Robodebt has been a fraud perpetrated by a government against its people. We should not forget that this is the worst scandal in the history of social welfare, and it's gone all the way to the top of the hierarchy of this government. Mr Morrison started robodebt when he was social services minister, he banked it when he was Treasurer and he's done nothing but whitewash it since being Prime Minister. He only says that he has 'deep regrets' now they've been caught red-handed. I suppose that is better than nothing, but true remorse would be accompanied by an action to remedy and rule out a robodebt reboot.

Minister Stuart Robert has suggested that he isn't really responsible, because he's only been a minister for the last 15 months—at least in his current incarnation. He must be forgetting, though, that he was human services minister in 2015-16, overseeing a key stage of robodebt's rollout. This was, of course, before he resigned from Prime Minister Turnbull's frontbench after breaching the ministerial code of conduct. I'm not going to recount in great detail the member for Fadden's many bungles: the China trip, the Rolex watch incident and the home internet bills—what do you spend $40,000 on the internet? But he's back again in this frontbench, living proof that a souffle can rise twice. Now he's in charge of the robodebt cover-up and clean-up. As robodebt minister, Mr Robert has sent threatening letters to innocent Australians, when, in reality, it is the government that has behaved fraudulently. As minister for robodebt, a scheme that unlawfully accused Australians of stealing from the Commonwealth, the reality is that he's presided over a scheme where the Commonwealth was unlawfully stealing from Australians. We've been saying all along robodebt was immoral. Despite its inaccuracy and despite its lack of procedural fairness, the government still let it run amuck and upset the lives of countless Australians. When really bad examples of robodebt's toll have surfaced, Mr Robert has issued qualified apologies.

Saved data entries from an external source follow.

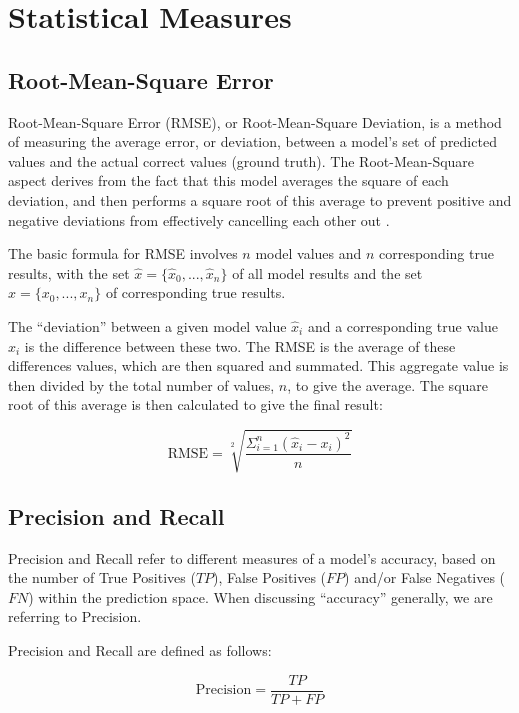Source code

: \chapter{Statistical Measures}

\section{Root-Mean-Square Error}
\label{sec:rmse}
Root-Mean-Square Error (RMSE), or Root-Mean-Square Deviation, is a method of measuring the average error, or deviation, between a model's set of predicted values and the actual correct values (ground truth). The Root-Mean-Square aspect derives from the fact that this model averages the square of each deviation, and then performs a square root of this average to prevent positive and negative deviations from effectively cancelling each other out \cite{willmott2005advantages}.

The basic formula for RMSE involves $n$ model values and $n$ corresponding true results, with the set $\hat{x} = \{\hat{x}_0, ..., \hat{x}_n\}$ of all model results and the set $x = \{x_0, ..., x_n\}$ of corresponding true results.

The ``deviation'' between a given model value $\hat{x}_i$ and a corresponding true value $x_i$ is the difference between these two. The RMSE is the average of these differences values, which are then squared and summated. This aggregate value is then divided by the total number of values, $n$, to give the average. The square root of this average is then calculated to give the final result:

\begin{equation}
\textrm{RMSE} = \sqrt[2]{ \frac{\Sigma_{i=1}^n (\hat{x}_i - x_i)^2}{n} }
\end{equation}

\section{Precision and Recall}
\label{sec:precision}
Precision and Recall refer to different measures of a model's accuracy, based on the number of True Positives ($TP$), False Positives ($FP$) and/or False Negatives ($FN$) within the prediction space. When discussing ``accuracy'' generally, we are referring to Precision.

Precision and Recall are defined as follows:

\begin{equation}
\textrm{Precision} = \frac{TP}{TP + FP}
\end{equation}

I think a low point in this sad and sorry saga of robodebt was the experience of Anastasia McCardel being rung at home and drilled over her dead son Bruce's alleged debt. When they stand over a bereaved mum for a debt that, in all likelihood, never existed, that is sickening. We've raised it in parliament so the government couldn't hide from it, but, for the most part, thousands of sad and often tragic experiences of Australians coming a cropper with robodebt have happened quietly and out of the public eye. There was Norm Austwick, a recently widowed 79-year-old who was hounded for $67 from last century, which he never owed. There was 82-year old Canberra woman Wilma Spence who in July was hounded for $61 dating back to 1995. People officially questioned their robodebts, and, while they were under review, while the whole thing should have been paused, the government went and garnished their tax returns. Minister Roberts said they weren't robodebting disaster areas like Townsville after the floods. But guess what? They did.

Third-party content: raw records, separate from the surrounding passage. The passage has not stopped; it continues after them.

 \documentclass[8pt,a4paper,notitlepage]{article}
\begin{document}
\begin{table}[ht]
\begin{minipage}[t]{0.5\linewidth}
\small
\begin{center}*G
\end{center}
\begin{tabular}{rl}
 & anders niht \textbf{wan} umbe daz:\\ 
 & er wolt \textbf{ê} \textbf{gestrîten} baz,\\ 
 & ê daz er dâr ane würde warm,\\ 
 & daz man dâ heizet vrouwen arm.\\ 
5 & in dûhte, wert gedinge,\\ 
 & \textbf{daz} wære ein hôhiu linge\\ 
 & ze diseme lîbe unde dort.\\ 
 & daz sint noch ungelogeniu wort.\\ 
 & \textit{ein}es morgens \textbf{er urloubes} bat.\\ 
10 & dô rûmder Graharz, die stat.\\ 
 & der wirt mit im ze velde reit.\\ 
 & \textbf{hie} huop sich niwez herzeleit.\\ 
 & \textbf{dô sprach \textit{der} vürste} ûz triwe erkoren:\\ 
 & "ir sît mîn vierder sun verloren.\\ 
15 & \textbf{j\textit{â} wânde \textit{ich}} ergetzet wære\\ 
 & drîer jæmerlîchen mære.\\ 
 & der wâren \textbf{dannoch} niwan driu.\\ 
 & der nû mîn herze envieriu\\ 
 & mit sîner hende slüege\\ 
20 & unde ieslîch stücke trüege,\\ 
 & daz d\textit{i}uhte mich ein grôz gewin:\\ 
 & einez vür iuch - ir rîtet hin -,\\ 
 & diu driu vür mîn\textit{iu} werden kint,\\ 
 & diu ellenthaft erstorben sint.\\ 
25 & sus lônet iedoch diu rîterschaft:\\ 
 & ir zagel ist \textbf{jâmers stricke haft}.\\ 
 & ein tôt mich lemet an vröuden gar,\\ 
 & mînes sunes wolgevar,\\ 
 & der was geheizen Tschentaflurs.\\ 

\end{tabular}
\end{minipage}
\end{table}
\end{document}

We've been saying for some time that not only is robodebt harsh, inaccurate and immoral; it is almost certainly illegal. On 29 May this year the Morrison government finally announced that it would scrap robodebt and repay a small cohort—470,000 wrongly issued debts, worth at least $721 million, to be repaid in full. If it weren't for the COVID-19 pandemic, this scandal and the amount of money would leave Australians with the their jaws on the ground—and it still does. In June, the Prime Minister finally found the words to apologise in this place for any 'hurt, harm or hardship' caused by the scheme—his scheme. If he's really sorry, then I guess there are consequences, aren't there.

But there are no consequences for the architects of robodebt; they're all still there. In a pattern of only admitting what they are still denying when they are able still to deny, they no longer claim that robodebt works fine, as they did for a long time; they no longer claim that robodebt is accurate, as they did for a long time; they no longer defend robodebt's fairness or morality, as they did for a long time. They are even a lot quieter about robodebt's legality than they have been for a long time. These are the new battlelines that the government has drawn on robodebt. None of the cronies lose their jobs or get demoted. No-one admits what mourning parents have known for a long time, and will tell you if you're willing to listen, which is that young adults took their lives because of robodebt.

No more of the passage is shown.